§ **ASSIGNMENT**: Search the records for the word "Nikita" and report each line that has it.

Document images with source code

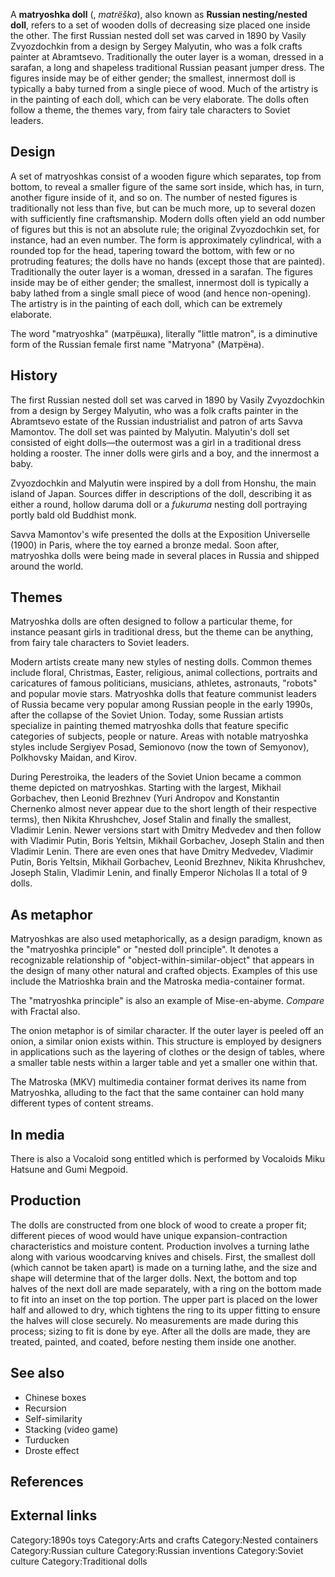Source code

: A **matryoshka doll** (, *matrëška*), also known as **Russian
nesting/nested doll**, refers to a set of wooden dolls of decreasing
size placed one inside the other. The first Russian nested doll set was
carved in 1890 by Vasily Zvyozdochkin from a design by Sergey Malyutin,
who was a folk crafts painter at Abramtsevo. Traditionally the outer
layer is a woman, dressed in a sarafan, a long and shapeless traditional
Russian peasant jumper dress. The figures inside may be of either
gender; the smallest, innermost doll is typically a baby turned from a
single piece of wood. Much of the artistry is in the painting of each
doll, which can be very elaborate. The dolls often follow a theme, the
themes vary, from fairy tale characters to Soviet leaders.

Design
------

A set of matryoshkas consist of a wooden figure which separates, top
from bottom, to reveal a smaller figure of the same sort inside, which
has, in turn, another figure inside of it, and so on. The number of
nested figures is traditionally not less than five, but can be much
more, up to several dozen with sufficiently fine craftsmanship. Modern
dolls often yield an odd number of figures but this is not an absolute
rule; the original Zvyozdochkin set, for instance, had an even number.
The form is approximately cylindrical, with a rounded top for the head,
tapering toward the bottom, with few or no protruding features; the
dolls have no hands (except those that are painted). Traditionally the
outer layer is a woman, dressed in a sarafan. The figures inside may be
of either gender; the smallest, innermost doll is typically a baby
lathed from a single small piece of wood (and hence non-opening). The
artistry is in the painting of each doll, which can be extremely
elaborate.

The word "matryoshka" (матрёшка), literally "little matron", is a
diminutive form of the Russian female first name "Matryona" (Матрёна).

History
-------

The first Russian nested doll set was carved in 1890 by Vasily
Zvyozdochkin from a design by Sergey Malyutin, who was a folk crafts
painter in the Abramtsevo estate of the Russian industrialist and patron
of arts Savva Mamontov. The doll set was painted by Malyutin. Malyutin's
doll set consisted of eight dolls—the outermost was a girl in a
traditional dress holding a rooster. The inner dolls were girls and a
boy, and the innermost a baby.

Zvyozdochkin and Malyutin were inspired by a doll from Honshu, the main
island of Japan. Sources differ in descriptions of the doll, describing
it as either a round, hollow daruma doll or a *fukuruma* nesting doll
portraying portly bald old Buddhist monk.

Savva Mamontov's wife presented the dolls at the Exposition Universelle
(1900) in Paris, where the toy earned a bronze medal. Soon after,
matryoshka dolls were being made in several places in Russia and shipped
around the world.

Themes
------

Matryoshka dolls are often designed to follow a particular theme, for
instance peasant girls in traditional dress, but the theme can be
anything, from fairy tale characters to Soviet leaders.

Modern artists create many new styles of nesting dolls. Common themes
include floral, Christmas, Easter, religious, animal collections,
portraits and caricatures of famous politicians, musicians, athletes,
astronauts, "robots" and popular movie stars. Matryoshka dolls that
feature communist leaders of Russia became very popular among Russian
people in the early 1990s, after the collapse of the Soviet Union.
Today, some Russian artists specialize in painting themed matryoshka
dolls that feature specific categories of subjects, people or nature.
Areas with notable matryoshka styles include Sergiyev Posad, Semionovo
(now the town of Semyonov), Polkhovsky Maidan, and Kirov.

During Perestroika, the leaders of the Soviet Union became a common
theme depicted on matryoshkas. Starting with the largest, Mikhail
Gorbachev, then Leonid Brezhnev (Yuri Andropov and Konstantin Chernenko
almost never appear due to the short length of their respective terms),
then Nikita Khrushchev, Josef Stalin and finally the smallest, Vladimir
Lenin. Newer versions start with Dmitry Medvedev and then follow with
Vladimir Putin, Boris Yeltsin, Mikhail Gorbachev, Joseph Stalin and then
Vladimir Lenin. There are even ones that have Dmitry Medvedev, Vladimir
Putin, Boris Yeltsin, Mikhail Gorbachev, Leonid Brezhnev, Nikita
Khrushchev, Joseph Stalin, Vladimir Lenin, and finally Emperor Nicholas
II a total of 9 dolls.

As metaphor
-----------

Matryoshkas are also used metaphorically, as a design paradigm, known as
the "matryoshka principle" or "nested doll principle". It denotes a
recognizable relationship of "object-within-similar-object" that appears
in the design of many other natural and crafted objects. Examples of
this use include the Matrioshka brain and the Matroska media-container
format.

The "matryoshka principle" is also an example of Mise-en-abyme.
*Compare* with Fractal also.

The onion metaphor is of similar character. If the outer layer is peeled
off an onion, a similar onion exists within. This structure is employed
by designers in applications such as the layering of clothes or the
design of tables, where a smaller table nests within a larger table and
yet a smaller one within that.

The Matroska (MKV) multimedia container format derives its name from
Matryoshka, alluding to the fact that the same container can hold many
different types of content streams.

In media
--------

There is also a Vocaloid song entitled which is performed by Vocaloids
Miku Hatsune and Gumi Megpoid.

Production
----------

The dolls are constructed from one block of wood to create a proper fit;
different pieces of wood would have unique expansion-contraction
characteristics and moisture content. Production involves a turning
lathe along with various woodcarving knives and chisels. First, the
smallest doll (which cannot be taken apart) is made on a turning lathe,
and the size and shape will determine that of the larger dolls. Next,
the bottom and top halves of the next doll are made separately, with a
ring on the bottom made to fit into an inset on the top portion. The
upper part is placed on the lower half and allowed to dry, which
tightens the ring to its upper fitting to ensure the halves will close
securely. No measurements are made during this process; sizing to fit is
done by eye. After all the dolls are made, they are treated, painted,
and coated, before nesting them inside one another.

See also
--------

-   Chinese boxes
-   Recursion
-   Self-similarity
-   Stacking (video game)
-   Turducken
-   Droste effect

References
----------

External links
--------------

Category:1890s toys Category:Arts and crafts Category:Nested containers
Category:Russian culture Category:Russian inventions Category:Soviet
culture Category:Traditional dolls
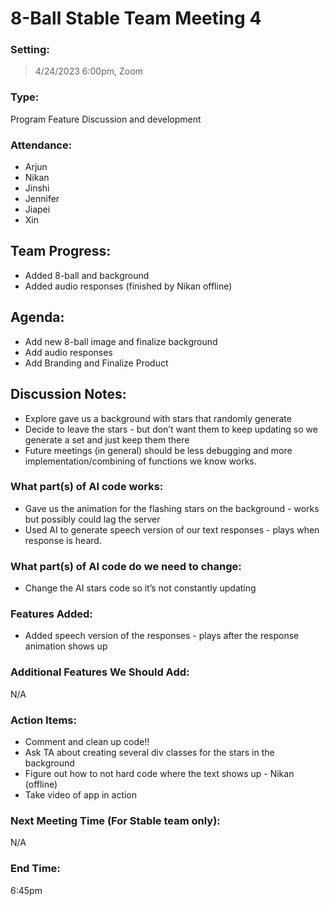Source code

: # 8-Ball Stable Team Meeting 4
### Setting:
> 4/24/2023 6:00pm, Zoom

### Type:
Program Feature Discussion and development

### Attendance:
- Arjun 
- Nikan
- Jinshi
- Jennifer
- Jiapei
- Xin
## Team Progress:
- Added 8-ball and background
- Added audio responses (finished by Nikan offline)
## Agenda:
- Add new 8-ball image and finalize background
- Add audio responses
- Add Branding and Finalize Product

## Discussion Notes:
- Explore gave us a background with stars that randomly generate
- Decide to leave the stars - but don’t want them to keep updating so we generate a set and just keep them there
- Future meetings (in general) should be less debugging and more implementation/combining of functions we know works.
### What part(s) of AI code works:
- Gave us the animation for the flashing stars on the background - works but possibly could lag the server
- Used AI to generate speech version of our text responses - plays when response is heard.
### What part(s) of AI code do we need to change:
- Change the AI stars code so it’s not constantly updating
### Features Added:
- Added speech version of the responses - plays after the response animation shows up
### Additional Features We Should Add:
N/A
### Action Items:
- Comment and clean up code!!
- Ask TA about creating several div classes for the stars in the background
- Figure out how to not hard code where the text shows up - Nikan (offline)
- Take video of app in action
### Next Meeting Time (For Stable team only):
N/A

### End Time: 
6:45pm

§ **TASK RESPONSE**:
then Nikita Khrushchev, Josef Stalin and finally the smallest, Vladimir
Putin, Boris Yeltsin, Mikhail Gorbachev, Leonid Brezhnev, Nikita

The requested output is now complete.